Another ODI against South Africa (a disappointing result), a dark morning and recently cleaned windows meant that I split my attention from the TV to the computer, where I continued with my Paraguay photos and then to the outside where birds were feeding.
Photographing through double glazing doesn't allow great pictures to be produced but they are recognisable. This Wren, I assume it is the same one, has been a regular for a while, cleaning up under the feeders where Goldfinches regularly provide bits of sunflower seeds.
Chaffinches do use the feeders but seem more at home on the ground feeding in what is a more natural way.
Normally the Wren is difficult to follow as is slips between the flower pots and under the overhanging vegetation.Today I was lucky.

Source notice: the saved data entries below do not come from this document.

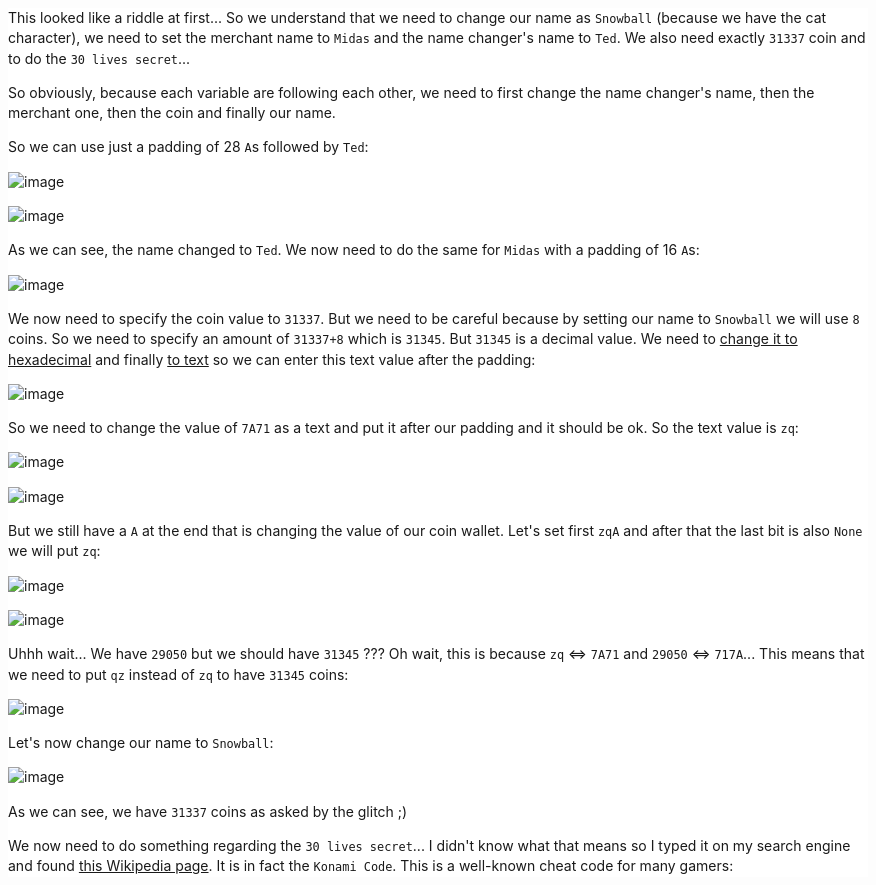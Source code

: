 This looked like a riddle at first... So we understand that we need to change our name as `Snowball` (because we have the cat character), we need to set the merchant name to `Midas` and the name changer's name to `Ted`. We also need exactly `31337` coin and to do the `30 lives secret`...

So obviously, because each variable are following each other, we need to first change the name changer's name, then the merchant one, then the coin and finally our name. 

So we can use just a padding of 28 `A`s followed by `Ted`:

![image](https://github.com/Nouman404/nouman404.github.io/assets/73934639/b06c96ab-1e61-4c42-bf17-f60284f90985)

![image](https://github.com/Nouman404/nouman404.github.io/assets/73934639/d54dd4dd-7675-412d-b3b0-9b4ddd1966d3)

As we can see, the name changed to `Ted`. We now need to do the same for `Midas` with a padding of 16 `A`s:

![image](https://github.com/Nouman404/nouman404.github.io/assets/73934639/c9c7d158-fe07-4787-bc1d-ddbce533a2c5)

We now need to specify the coin value to `31337`. But we need to be careful because by setting our name to `Snowball` we will use `8` coins. So we need to specify an amount of `31337+8` which is `31345`. But `31345` is a decimal value. We need to [change it to hexadecimal](https://www.binaryhexconverter.com/decimal-to-hex-converter) and finally [to text](https://www.duplichecker.com/hex-to-text.php) so we can enter this text value after the padding:

![image](https://github.com/Nouman404/nouman404.github.io/assets/73934639/83c7f891-4503-4c4b-9657-8fc2790e9977)

So we need to change the value of `7A71` as a text and put it after our padding and it should be ok. So the text value is `zq`:

![image](https://github.com/Nouman404/nouman404.github.io/assets/73934639/a01bb3ef-020b-4373-a31e-323aeae781c7)

![image](https://github.com/Nouman404/nouman404.github.io/assets/73934639/9931af40-65e7-4f68-addc-b6e923f95014)

But we still have a `A` at the end that is changing the value of our coin wallet. Let's set first `zqA` and after that the last bit is also `None` we will put `zq`:

![image](https://github.com/Nouman404/nouman404.github.io/assets/73934639/18c9b9a5-0488-4f29-9751-07fd1465febc)

![image](https://github.com/Nouman404/nouman404.github.io/assets/73934639/9ed62be8-49e5-4bb7-9da8-4dddbf767fc9)

Uhhh wait... We have `29050` but we should have `31345` ??? Oh wait, this is because `zq` <=> `7A71` and `29050` <=> `717A`... This means that we need to put `qz` instead of `zq` to have  `31345` coins:

![image](https://github.com/Nouman404/nouman404.github.io/assets/73934639/86ca5218-9e7b-4b6a-a1b1-8e3821a1f32c)

Let's now change our name to `Snowball`:

![image](https://github.com/Nouman404/nouman404.github.io/assets/73934639/5f98a7c0-adf7-403d-a359-5c9ab78b710d)

As we can see, we have `31337` coins as asked by the glitch ;)

We now need to do something regarding the `30 lives secret`... I didn't know what that means so I typed it on my search engine and found [this Wikipedia page](https://en.wikipedia.org/wiki/Konami_Code). It is in fact the `Konami Code`. This is a well-known cheat code for many gamers:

Wrens are definitely cute, but no matter how hard I try it is impossible not to think of their tails a somewhat of an evolutionary failure, they really do look rather silly.

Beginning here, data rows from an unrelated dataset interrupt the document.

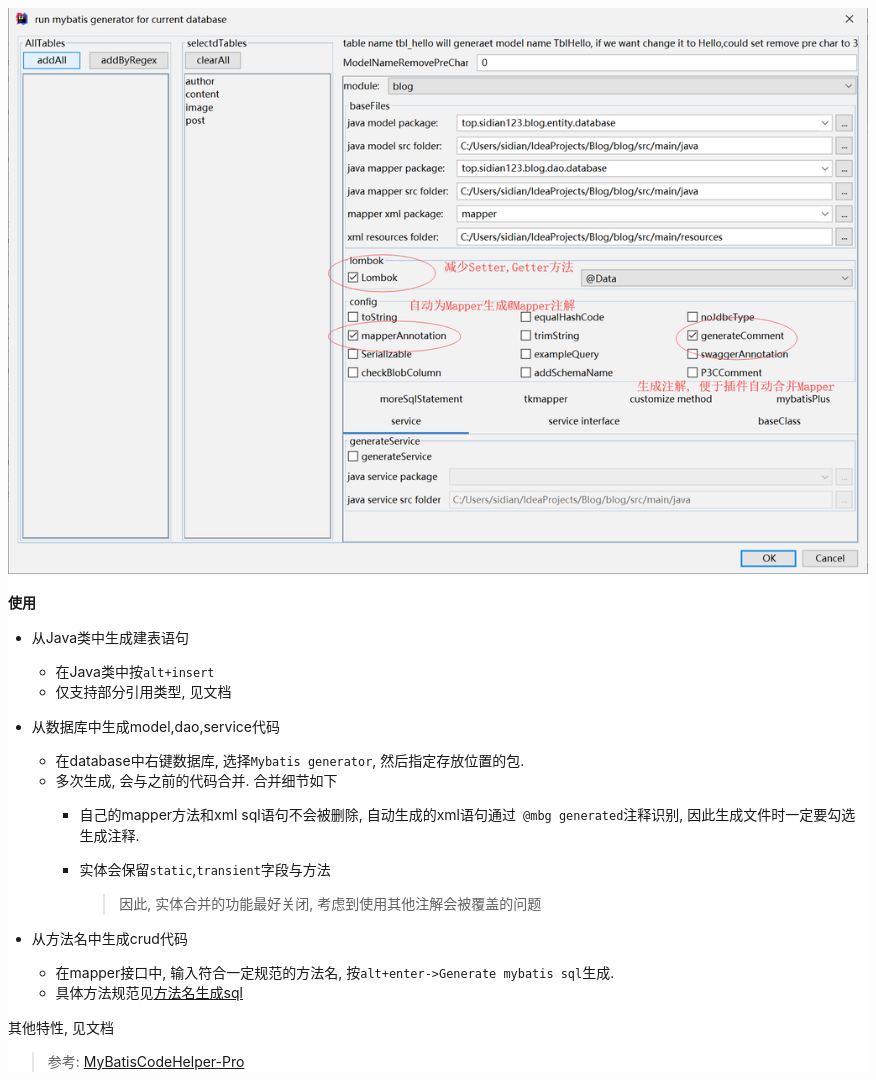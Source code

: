 ![1570542632327](.MyBatis/1570542632327.png)

**使用**

* 从Java类中生成建表语句
  * 在Java类中按`alt+insert`
  * 仅支持部分引用类型, 见文档

* 从数据库中生成model,dao,service代码
  * 在database中右键数据库, 选择`Mybatis generator`, 然后指定存放位置的包.
  * 多次生成, 会与之前的代码合并. 合并细节如下
    * 自己的mapper方法和xml sql语句不会被删除, 自动生成的xml语句通过` @mbg generated`注释识别, 因此生成文件时一定要勾选生成注释.
    
    * 实体会保留`static`,`transient`字段与方法
    
      > 因此, 实体合并的功能最好关闭, 考虑到使用其他注解会被覆盖的问题
* 从方法名中生成crud代码
  
  * 在mapper接口中, 输入符合一定规范的方法名, 按`alt+enter->Generate mybatis sql`生成.
  * 具体方法规范见[方法名生成sql](https://gejun123456.github.io/MyBatisCodeHelper-Pro/#/methodNameToSql)

其他特性, 见文档

> 参考: [MyBatisCodeHelper-Pro](https://gejun123456.github.io/MyBatisCodeHelper-Pro/#/README?id=mybatiscodehelper-pro)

Yesterday while I was watching I caught a glimpse of a male Blackcap, but it vanished quickly and wasn't seen again.
Today it reappeared and a one time was joined by a second male.They are easy to spook and the slightest movement inside to room is enough for them to fly off.
Blackcaps are quite a common summer visitor and there is normally a pair around the garden, the males beautiful song being a welcome addition to the dawn chorus.
We are getting an increasing number wintering in the south, and ringing recoveries show that many of these are birds from Germany. Our breeding birds probably go south to the Mediterranean in winter, as do many sensible people. In most winters I have one or two regularly feeding here, but this year these are the first I've seen since Autumn. This could be because it has been so mild that any wintering birds have not need to resort to the garden feeding station.